# Kohler WC Flush Valve



## plumbersteve27 (Sep 5, 2018)

Hey all, 

I'm not much of a service plumber so things like this I sometimes have a hard time figuring out. I will note, that this picture was sent to me to see if I could find a replacement. 

It came out of a Kohler Tripoint K-7531 flush valve. If anyone can tell me what this is called, that'd be great!











Will also attach a photo of the flush valve because I'm slightly confused as to why it has 2 model numbers on it. 

http://prntscr.com/ltk0xq


Thanks, everyone.


----------



## plumbersteve27 (Sep 5, 2018)

I'm not sure why it didnt post my first link. But here is the photo for the part I'm looking for. 

http://prntscr.com/ltk1fd


----------



## plumbersteve27 (Sep 5, 2018)

It's looking like the solenoid kit. I guess I'm just looking for the part number but not sure what it is due to there being 2 model numbers on the flush valve


----------



## skoronesa (Oct 27, 2015)

The first thing you should do when you have any issues getting parts is to call the manufacturer.


----------



## ShtRnsdownhill (Jan 13, 2016)

your supply house should know...


----------



## plumbersteve27 (Sep 5, 2018)

Thanks for the responses, sarcasm or not haha. I DID in fact call my supply house, after emailing those pictures. They did not know exactly what it was. So they called the manufacturer. The manufacturer gave a part number and after looking it up, it was some sort of battery pack. We knew that was wrong, my boss felt that it was the solenoid kit and after a bunch of google image searches, we found the part number. And after all was said and done, we ended up not needing it.


----------



## ShtRnsdownhill (Jan 13, 2016)

kolher is $hit...they make expensive crap and they change design like the weather and you spend days chasing parts...if you can get them..


----------



## Alan (Jun 18, 2008)

ShtRnsdownhill said:


> kolher is $hit...they make expensive crap and they change design like the weather and you spend days chasing parts...if you can get them..
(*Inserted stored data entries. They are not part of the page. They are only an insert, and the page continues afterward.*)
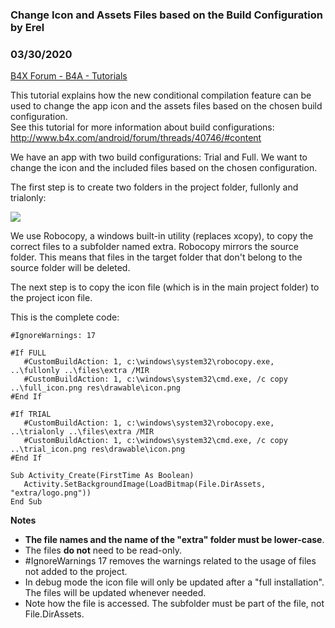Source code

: ### Change Icon and Assets Files based on the Build Configuration by Erel
### 03/30/2020
[B4X Forum - B4A - Tutorials](https://www.b4x.com/android/forum/threads/40875/)

This tutorial explains how the new conditional compilation feature can be used to change the app icon and the assets files based on the chosen build configuration.  
See this tutorial for more information about build configurations: <http://www.b4x.com/android/forum/threads/40746/#content>  
  
We have an app with two build configurations: Trial and Full. We want to change the icon and the included files based on the chosen configuration.  
  
The first step is to create two folders in the project folder, fullonly and trialonly:  
  
![](http://www.b4x.com/basic4android/images/SS-2014-05-11_11.13.10.png)  
  
We use Robocopy, a windows built-in utility (replaces xcopy), to copy the correct files to a subfolder named extra. Robocopy mirrors the source folder. This means that files in the target folder that don't belong to the source folder will be deleted.  
  
The next step is to copy the icon file (which is in the main project folder) to the project icon file.  
  
This is the complete code:  

```B4X
#IgnoreWarnings: 17  
  
#If FULL  
   #CustomBuildAction: 1, c:\windows\system32\robocopy.exe, ..\fullonly ..\files\extra /MIR  
   #CustomBuildAction: 1, c:\windows\system32\cmd.exe, /c copy ..\full_icon.png res\drawable\icon.png  
#End If  
  
#If TRIAL  
   #CustomBuildAction: 1, c:\windows\system32\robocopy.exe, ..\trialonly ..\files\extra /MIR  
   #CustomBuildAction: 1, c:\windows\system32\cmd.exe, /c copy ..\trial_icon.png res\drawable\icon.png  
#End If  
  
Sub Activity_Create(FirstTime As Boolean)  
   Activity.SetBackgroundImage(LoadBitmap(File.DirAssets, "extra/logo.png"))  
End Sub
```

  
  
**Notes**  
  
- **The file names and the name of the "extra" folder must be lower-case**.  
- The files **do not** need to be read-only.  
- #IgnoreWarnings 17 removes the warnings related to the usage of files not added to the project.  
- In debug mode the icon file will only be updated after a "full installation". The files will be updated whenever needed.  
- Note how the file is accessed. The subfolder must be part of the file, not File.DirAssets.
I think i've only ever seen them. Haven't had to work on one yet. I'm pretty sure that every flush valve i've ever had to touch was a Sloan.


----------



## ShtRnsdownhill (Jan 13, 2016)

Alan said:


> I think i've only ever seen them. Haven't had to work on one yet. I'm pretty sure that every flush valve i've ever had to touch was a Sloan.


not just flush valves, its their whole line of products...but they sorta have a monopoly pushing their stuff, overpriced and not the best quality, they make obsolete product lines so you have to replace rather than repair and the parts are $$$$ so repair comes close to replace...


----------



## Alan (Jun 18, 2008)

ShtRnsdownhill said:


> not just flush valves, its their whole line of products...but they sorta have a monopoly pushing their stuff, overpriced and not the best quality, they make obsolete product lines so you have to replace rather than repair and the parts are $$$$ so repair comes close to replace...


I'll agree with you there. They are really proud of their stuff pricewise, but i'll give them that it is pretty nice looking. I tend to steer people away from Kohler. At least the faucets anyway. I have a couple of wellworth toilets in my rental that came used from a remodel. I think they work just fine for a basic toilet.

The last change they made to their shower trim (screwless) I am not really a fan of.


----------



## canuck92 (Apr 1, 2016)

I cant stand there stuff. 
Shower valves and toilets. "lets make a dime sized hole in the side of the toilet so its impossible for the plumber to bolt it to the floor" now i carry a speacial tool just for there dumb toilets if i ever run into it again.


----------